Oireachtas Joint and Select Committees
Wednesday, 6 July 2022
Joint Oireachtas Committee on Agriculture, Food and the Marine
General Scheme of the Agricultural and Food Supply Chain Bill 2022: Discussion
Mr. Se?n Murphy:
Our comments in this regard are generally based on our experience to date of enforcing similar provisions in the consumer protection field. There is a suite of remedies. Which one we use depends on the nature of the breach encountered. We like to use what we call a quadrant, whereby we look at the intent and the information behind the breach itself. To give an example, well-intentioned and well-informed traders will not appear on our radar because they are doing things properly. Those instances, then, involving well-intentioned but ill-informed traders could be cases where those concerned do not realise they are engaging in something to that effect. This is why we would deploy something like a compliance notice in that type of instance where we have identified something that is an offence and could be prosecuted in itself. We will, however, make a call based on the intent behind the practice concerned and if those involved knew what they were doing. Moving on, the third quadrant concerns those traders who are ill-informed and ill-intentioned. These situations just go to prosecution. The intent was there in the first place and those involved had a paucity of information regarding what they were doing. The final quadrant then is the one that is probably the most problematic, namely, those who are well-informed but ill-intentioned. Traders in this area might know what they are doing and be very aware strategically of it. This requires us to have the robust framework we referred to in respect of having a suite of interventions available.
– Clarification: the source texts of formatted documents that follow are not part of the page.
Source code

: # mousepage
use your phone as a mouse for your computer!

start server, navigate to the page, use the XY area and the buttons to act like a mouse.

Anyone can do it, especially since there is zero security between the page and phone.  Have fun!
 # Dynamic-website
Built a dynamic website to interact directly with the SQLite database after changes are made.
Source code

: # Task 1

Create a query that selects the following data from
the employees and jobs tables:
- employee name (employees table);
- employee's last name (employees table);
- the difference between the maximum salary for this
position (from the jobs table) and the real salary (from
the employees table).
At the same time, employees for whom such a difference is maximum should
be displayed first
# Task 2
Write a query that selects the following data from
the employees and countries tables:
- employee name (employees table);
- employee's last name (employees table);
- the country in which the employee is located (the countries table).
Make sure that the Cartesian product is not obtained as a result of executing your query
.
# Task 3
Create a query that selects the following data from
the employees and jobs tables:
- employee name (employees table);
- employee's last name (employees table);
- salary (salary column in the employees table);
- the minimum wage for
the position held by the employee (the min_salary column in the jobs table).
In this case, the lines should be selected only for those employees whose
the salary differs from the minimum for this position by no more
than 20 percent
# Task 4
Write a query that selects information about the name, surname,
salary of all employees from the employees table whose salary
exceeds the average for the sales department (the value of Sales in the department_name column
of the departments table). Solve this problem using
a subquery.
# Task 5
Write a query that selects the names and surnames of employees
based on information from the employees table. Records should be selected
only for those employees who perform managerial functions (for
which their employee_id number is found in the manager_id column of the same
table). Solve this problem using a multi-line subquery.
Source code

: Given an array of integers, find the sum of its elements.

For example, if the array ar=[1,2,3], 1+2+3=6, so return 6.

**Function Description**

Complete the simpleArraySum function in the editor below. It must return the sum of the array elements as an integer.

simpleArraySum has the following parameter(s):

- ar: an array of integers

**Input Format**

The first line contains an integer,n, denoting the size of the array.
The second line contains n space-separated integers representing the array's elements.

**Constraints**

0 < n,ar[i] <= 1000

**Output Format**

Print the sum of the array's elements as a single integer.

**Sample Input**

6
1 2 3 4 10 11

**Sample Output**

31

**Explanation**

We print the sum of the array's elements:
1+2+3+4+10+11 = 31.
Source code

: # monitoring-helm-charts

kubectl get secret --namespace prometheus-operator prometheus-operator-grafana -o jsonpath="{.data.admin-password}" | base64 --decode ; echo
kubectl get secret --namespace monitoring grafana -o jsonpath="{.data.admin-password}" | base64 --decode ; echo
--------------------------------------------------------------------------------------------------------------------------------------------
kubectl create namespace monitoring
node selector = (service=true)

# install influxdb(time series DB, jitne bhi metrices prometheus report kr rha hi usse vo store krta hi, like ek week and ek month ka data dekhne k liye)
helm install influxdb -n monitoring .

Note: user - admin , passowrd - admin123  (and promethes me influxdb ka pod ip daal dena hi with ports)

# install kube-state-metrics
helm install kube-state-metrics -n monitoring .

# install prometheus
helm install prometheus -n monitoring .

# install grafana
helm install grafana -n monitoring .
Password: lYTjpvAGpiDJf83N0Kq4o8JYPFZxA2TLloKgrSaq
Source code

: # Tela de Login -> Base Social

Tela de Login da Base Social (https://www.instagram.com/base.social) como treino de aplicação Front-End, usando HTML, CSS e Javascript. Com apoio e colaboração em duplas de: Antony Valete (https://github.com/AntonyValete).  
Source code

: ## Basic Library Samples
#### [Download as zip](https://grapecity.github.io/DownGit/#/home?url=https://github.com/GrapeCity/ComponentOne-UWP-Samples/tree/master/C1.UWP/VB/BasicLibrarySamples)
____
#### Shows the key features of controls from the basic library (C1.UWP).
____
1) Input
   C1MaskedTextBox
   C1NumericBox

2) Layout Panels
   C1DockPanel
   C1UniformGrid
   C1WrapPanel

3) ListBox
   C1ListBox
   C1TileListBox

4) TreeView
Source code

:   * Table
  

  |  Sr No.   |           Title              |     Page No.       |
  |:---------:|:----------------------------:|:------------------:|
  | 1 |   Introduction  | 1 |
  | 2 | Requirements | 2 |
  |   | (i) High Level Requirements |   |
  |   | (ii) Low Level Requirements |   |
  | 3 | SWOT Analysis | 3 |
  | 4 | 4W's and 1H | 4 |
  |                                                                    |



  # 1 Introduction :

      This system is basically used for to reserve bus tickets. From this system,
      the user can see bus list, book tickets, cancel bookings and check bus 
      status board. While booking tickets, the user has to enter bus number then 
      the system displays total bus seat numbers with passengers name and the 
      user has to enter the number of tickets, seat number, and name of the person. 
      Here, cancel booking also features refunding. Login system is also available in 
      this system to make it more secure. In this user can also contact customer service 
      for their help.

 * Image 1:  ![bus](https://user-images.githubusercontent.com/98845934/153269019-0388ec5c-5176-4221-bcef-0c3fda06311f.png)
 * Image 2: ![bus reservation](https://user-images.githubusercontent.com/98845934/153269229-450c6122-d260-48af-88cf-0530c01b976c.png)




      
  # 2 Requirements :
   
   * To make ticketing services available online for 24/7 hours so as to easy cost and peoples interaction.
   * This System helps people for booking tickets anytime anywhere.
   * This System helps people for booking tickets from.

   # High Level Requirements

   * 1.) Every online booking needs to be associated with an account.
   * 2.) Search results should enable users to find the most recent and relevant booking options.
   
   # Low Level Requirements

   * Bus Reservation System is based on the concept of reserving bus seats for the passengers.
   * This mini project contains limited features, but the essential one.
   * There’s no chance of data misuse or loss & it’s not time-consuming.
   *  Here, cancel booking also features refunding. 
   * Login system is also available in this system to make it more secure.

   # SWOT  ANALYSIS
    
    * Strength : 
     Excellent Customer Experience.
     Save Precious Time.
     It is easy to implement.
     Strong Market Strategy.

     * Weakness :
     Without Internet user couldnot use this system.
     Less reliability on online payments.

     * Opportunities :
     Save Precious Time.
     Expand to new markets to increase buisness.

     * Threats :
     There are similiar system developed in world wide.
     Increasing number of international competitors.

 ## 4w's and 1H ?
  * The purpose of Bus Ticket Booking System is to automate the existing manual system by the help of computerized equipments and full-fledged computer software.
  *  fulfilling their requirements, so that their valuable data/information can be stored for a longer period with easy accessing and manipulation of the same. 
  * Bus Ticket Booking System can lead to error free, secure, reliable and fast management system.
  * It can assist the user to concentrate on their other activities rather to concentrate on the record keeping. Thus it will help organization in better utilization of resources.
This is not necessarily just about enforcement. Particular breaches that emerge might be examined. The office would be in a position to advise the Minister that it has encountered certain practices that are not necessarily called out as prohibited in themselves. This is a minimum harmonisation directive, which sets out ten blacklist and six grey list provisions. They are not finite lists. As the office develops in the years to come and gets to grips with the markets, which are complex, and the relationships in this area, it must have several interventions available to it. This is what we welcome in that sense. Examples would be a compliance notice, where an officer would identify an issue, make a judgement call, in consultation with whatever internal processes the office might have, and then deploy a compliance notice to address the issue and to bring it back on track. That type of process is for those lower-level breaches. In cases of other types of breaches, however, it would obviously not be appropriate or suitable to deal with them in that way and that is why criminal provisions are also needed to address those issues. This is the complexity we are referring to in this context.